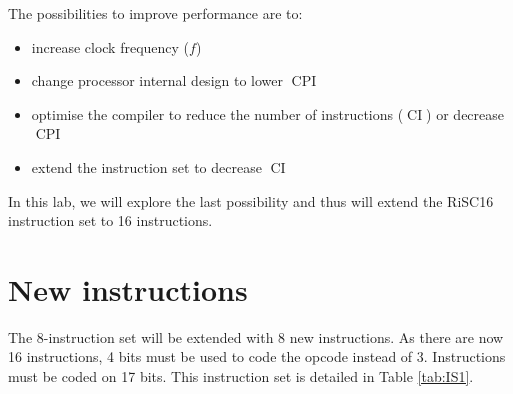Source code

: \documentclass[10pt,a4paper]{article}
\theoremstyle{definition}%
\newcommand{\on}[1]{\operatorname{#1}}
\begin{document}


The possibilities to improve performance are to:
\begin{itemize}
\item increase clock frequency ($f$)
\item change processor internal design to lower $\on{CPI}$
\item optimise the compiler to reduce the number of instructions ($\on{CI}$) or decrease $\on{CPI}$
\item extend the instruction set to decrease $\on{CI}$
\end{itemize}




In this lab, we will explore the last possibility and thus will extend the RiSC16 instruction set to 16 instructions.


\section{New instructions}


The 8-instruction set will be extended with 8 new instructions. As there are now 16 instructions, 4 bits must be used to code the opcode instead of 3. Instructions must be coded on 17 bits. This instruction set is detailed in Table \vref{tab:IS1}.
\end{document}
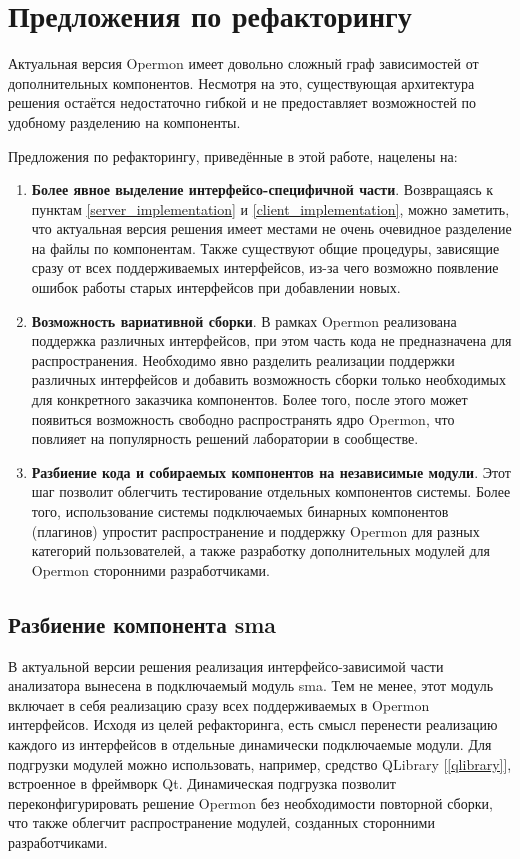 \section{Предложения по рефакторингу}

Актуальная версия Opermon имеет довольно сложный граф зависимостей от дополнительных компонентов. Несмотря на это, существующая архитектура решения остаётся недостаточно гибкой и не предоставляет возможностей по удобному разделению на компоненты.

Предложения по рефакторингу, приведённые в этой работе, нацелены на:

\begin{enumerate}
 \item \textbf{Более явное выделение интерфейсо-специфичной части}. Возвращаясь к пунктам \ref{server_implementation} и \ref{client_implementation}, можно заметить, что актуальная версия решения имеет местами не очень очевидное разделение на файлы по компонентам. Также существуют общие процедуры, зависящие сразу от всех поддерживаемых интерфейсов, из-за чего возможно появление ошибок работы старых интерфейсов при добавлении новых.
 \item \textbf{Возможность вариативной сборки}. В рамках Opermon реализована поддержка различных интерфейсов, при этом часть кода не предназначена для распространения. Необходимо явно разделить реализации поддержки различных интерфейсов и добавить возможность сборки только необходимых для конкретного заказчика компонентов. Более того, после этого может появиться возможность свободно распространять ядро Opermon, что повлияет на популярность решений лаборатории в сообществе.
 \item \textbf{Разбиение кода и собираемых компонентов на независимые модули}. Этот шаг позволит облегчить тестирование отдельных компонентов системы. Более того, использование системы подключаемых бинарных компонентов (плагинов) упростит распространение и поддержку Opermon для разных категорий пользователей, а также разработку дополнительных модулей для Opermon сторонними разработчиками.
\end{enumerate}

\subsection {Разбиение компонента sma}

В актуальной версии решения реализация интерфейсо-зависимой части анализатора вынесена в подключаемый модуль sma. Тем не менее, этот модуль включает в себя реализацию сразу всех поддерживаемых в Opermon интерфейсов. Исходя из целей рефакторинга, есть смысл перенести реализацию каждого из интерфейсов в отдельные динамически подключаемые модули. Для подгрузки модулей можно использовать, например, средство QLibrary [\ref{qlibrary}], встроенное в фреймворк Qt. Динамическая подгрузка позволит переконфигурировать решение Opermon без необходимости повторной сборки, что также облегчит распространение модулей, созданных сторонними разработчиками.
---
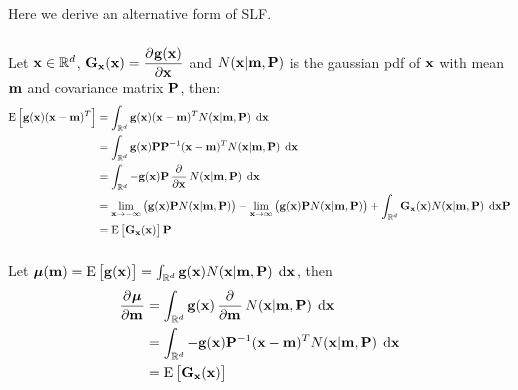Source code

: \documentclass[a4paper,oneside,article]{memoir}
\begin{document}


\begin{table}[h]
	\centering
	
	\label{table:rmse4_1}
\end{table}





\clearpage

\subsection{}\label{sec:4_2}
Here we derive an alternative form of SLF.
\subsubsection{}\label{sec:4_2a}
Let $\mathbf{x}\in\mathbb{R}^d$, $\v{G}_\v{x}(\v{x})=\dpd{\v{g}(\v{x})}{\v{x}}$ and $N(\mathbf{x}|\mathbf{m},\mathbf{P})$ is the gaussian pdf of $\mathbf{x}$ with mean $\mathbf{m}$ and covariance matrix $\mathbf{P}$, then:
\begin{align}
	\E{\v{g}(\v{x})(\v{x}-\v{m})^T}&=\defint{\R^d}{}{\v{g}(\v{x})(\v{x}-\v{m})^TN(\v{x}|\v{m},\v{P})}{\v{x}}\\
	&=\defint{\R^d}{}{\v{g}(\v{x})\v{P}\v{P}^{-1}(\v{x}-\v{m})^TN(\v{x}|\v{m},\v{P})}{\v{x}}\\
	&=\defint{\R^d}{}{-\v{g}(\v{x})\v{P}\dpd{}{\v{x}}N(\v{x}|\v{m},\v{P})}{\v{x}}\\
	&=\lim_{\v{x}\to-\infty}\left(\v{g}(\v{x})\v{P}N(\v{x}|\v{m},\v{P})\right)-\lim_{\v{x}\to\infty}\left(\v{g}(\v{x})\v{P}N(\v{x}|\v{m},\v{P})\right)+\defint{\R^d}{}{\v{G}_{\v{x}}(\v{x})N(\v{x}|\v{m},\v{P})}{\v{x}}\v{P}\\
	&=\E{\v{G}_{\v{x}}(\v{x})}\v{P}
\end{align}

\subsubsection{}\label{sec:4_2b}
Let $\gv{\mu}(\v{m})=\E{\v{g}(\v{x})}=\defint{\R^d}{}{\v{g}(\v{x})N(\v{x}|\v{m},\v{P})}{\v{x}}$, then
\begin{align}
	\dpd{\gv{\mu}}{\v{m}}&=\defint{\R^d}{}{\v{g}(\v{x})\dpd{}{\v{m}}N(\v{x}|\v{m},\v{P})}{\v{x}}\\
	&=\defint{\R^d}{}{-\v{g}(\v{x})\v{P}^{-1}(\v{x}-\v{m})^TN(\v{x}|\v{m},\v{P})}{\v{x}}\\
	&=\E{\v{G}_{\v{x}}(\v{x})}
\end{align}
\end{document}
...
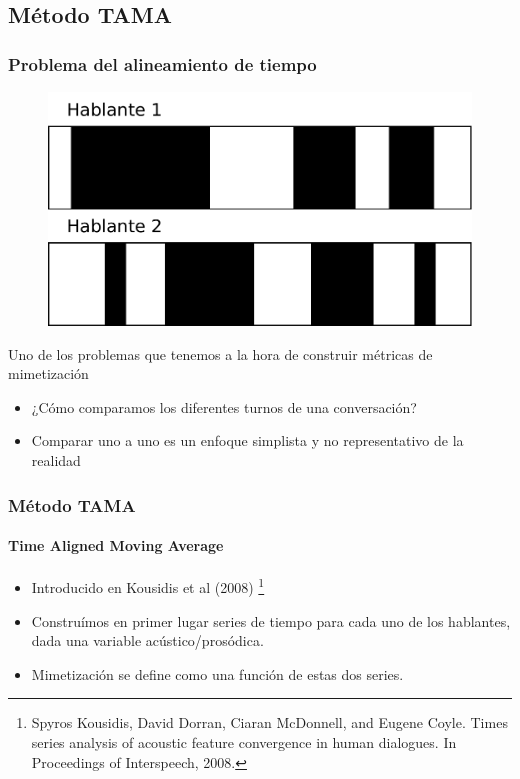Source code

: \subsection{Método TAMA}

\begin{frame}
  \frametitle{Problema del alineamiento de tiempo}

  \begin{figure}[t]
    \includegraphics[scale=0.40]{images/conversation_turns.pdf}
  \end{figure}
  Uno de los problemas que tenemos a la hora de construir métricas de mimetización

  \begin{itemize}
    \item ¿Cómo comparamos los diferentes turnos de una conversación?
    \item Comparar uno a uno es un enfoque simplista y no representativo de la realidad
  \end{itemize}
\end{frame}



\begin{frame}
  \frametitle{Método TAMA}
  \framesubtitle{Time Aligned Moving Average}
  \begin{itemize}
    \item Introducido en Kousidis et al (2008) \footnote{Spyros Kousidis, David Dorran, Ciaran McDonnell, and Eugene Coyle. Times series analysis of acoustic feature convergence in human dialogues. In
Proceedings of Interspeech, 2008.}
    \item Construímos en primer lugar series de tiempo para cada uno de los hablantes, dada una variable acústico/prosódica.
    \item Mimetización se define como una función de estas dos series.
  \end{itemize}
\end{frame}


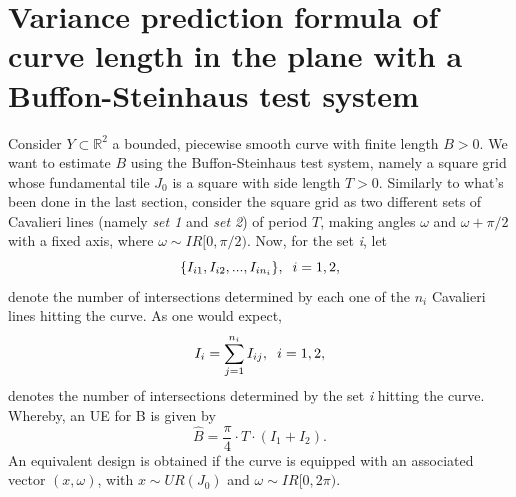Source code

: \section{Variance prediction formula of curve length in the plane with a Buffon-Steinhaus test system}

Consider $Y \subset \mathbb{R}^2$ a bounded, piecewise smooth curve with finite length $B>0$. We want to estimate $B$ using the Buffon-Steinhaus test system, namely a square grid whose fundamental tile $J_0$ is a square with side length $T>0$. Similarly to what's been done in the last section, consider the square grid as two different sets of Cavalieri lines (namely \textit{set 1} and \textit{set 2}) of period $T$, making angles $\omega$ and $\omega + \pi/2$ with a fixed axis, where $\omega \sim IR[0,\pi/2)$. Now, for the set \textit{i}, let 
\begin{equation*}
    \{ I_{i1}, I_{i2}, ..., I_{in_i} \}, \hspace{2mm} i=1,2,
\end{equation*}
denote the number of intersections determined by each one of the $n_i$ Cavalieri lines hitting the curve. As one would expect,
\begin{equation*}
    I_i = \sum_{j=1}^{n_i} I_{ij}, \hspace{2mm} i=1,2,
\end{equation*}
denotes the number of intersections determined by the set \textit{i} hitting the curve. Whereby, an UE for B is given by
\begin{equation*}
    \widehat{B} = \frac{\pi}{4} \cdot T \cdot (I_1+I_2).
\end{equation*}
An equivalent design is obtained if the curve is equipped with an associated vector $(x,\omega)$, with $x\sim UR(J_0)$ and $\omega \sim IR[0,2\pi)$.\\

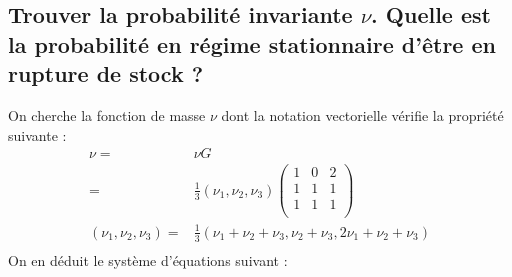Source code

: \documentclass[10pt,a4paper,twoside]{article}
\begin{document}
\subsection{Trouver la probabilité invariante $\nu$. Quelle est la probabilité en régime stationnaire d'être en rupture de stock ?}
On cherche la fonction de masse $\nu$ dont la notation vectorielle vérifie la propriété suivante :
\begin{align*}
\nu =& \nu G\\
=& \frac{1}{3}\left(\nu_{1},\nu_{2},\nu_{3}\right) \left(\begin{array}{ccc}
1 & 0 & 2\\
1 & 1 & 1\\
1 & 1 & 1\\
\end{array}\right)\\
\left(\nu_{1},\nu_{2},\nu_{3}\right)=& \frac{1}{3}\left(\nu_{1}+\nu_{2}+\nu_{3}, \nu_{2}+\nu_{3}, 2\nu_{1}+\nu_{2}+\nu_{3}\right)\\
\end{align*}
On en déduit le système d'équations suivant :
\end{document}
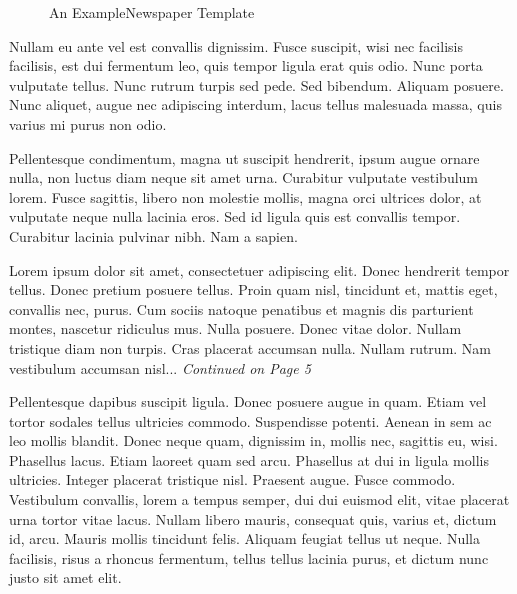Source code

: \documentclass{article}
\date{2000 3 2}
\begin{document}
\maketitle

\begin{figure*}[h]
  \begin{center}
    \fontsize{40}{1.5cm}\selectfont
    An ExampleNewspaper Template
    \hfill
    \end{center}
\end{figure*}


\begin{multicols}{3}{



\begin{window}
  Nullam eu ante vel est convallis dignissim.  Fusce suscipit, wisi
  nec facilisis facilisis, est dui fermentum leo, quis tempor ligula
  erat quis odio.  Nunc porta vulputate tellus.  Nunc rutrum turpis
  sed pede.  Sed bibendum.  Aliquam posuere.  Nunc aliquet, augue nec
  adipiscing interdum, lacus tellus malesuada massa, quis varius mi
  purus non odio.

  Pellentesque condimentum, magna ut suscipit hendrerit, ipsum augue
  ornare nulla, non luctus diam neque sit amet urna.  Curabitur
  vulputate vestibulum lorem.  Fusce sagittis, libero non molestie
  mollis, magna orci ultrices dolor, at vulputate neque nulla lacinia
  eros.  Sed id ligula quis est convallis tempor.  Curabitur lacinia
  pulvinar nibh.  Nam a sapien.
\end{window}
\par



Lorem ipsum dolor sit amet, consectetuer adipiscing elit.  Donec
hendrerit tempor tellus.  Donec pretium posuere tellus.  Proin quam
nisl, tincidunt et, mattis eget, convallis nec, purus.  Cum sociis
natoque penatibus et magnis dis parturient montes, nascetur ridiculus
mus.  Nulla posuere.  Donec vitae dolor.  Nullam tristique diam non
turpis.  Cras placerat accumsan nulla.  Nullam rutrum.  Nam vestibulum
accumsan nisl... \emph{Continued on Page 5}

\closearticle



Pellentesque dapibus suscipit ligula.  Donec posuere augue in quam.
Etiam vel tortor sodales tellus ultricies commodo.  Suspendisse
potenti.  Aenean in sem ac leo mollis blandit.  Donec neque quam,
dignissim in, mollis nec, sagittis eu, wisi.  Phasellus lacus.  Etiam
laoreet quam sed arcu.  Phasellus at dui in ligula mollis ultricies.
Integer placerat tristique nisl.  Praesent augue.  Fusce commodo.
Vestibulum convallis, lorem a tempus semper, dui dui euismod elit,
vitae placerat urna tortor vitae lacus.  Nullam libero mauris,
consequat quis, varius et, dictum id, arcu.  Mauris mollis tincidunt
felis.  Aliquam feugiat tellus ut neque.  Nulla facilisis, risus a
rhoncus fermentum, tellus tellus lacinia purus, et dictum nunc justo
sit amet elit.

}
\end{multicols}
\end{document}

▸ **Try it**
Keep only the lines of the listing that contain the word "tempor", and copy them.

▸ **Reply to the exercise**
  nec facilisis facilisis, est dui fermentum leo, quis tempor ligula
  eros.  Sed id ligula quis est convallis tempor.  Curabitur lacinia
hendrerit tempor tellus.  Donec pretium posuere tellus.  Proin quam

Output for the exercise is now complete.